Il y a une littérature dont les lettres sont vivantes et non mortes, certes moins médiatisée, voire parfois ignorée. Elle n’est, ni ne reste lettre morte parce que, pour reprendre Patrice Jean, elle est tout sauf cette littérature dont « on veut bien […] si elle baisse la tête pour rendre hommage à son suzerain, l’esprit du temps1 ». Que sont les lettres vivantes de la littérature qui restent souvent dans l’ombre de ses lettres mortes ? Qu’est-ce que finalement la vraie littérature et par conséquent qu’est-ce qui la caractérise, elle et son auteur, qui permettrait de lui redonner ses lettres de noblesse ?
La Bibliothèque rose de l’engagement
Toute littérature, et particulièrement le roman auquel nous nous intéressons dans cet article, doit pouvoir partir du réel, de lui seul et se dégager de toute surinterprétation sociale, politique, morale. La qualité première du romancier et de l’artiste en général est le désengagement2 afin de pouvoir observer et restituer le réel, dans toute sa fugacité et sa complexité, sans a priori, ni parti pris.
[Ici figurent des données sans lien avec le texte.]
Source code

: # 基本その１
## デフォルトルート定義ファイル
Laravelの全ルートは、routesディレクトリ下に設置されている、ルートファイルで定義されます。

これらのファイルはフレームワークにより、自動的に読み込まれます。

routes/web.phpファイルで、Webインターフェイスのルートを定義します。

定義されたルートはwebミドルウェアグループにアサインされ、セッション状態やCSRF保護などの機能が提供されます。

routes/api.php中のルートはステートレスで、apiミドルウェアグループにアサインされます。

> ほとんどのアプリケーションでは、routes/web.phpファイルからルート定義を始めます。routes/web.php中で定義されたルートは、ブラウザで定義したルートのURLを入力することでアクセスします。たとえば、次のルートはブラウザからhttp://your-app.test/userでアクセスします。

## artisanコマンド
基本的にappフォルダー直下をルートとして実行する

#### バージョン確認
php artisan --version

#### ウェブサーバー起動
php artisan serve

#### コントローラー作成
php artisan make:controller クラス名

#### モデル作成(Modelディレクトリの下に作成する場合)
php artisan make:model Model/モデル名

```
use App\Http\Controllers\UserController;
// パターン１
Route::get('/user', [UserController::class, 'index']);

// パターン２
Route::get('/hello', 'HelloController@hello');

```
Le seul engagement qui soit consiste, pour le romancier notamment, à mettre en évidence ce qu’il y a d’universel dans la réalité et dans nos existences, « à parler de ce que tous connaissent et de la réalité qui nous est commune. La mer, les pluies, le besoin, le désir, la lutte contre la mort […] l’ambition du réalisme est donc légitime, car elle est profondément liée à l’aventure artistique3 ».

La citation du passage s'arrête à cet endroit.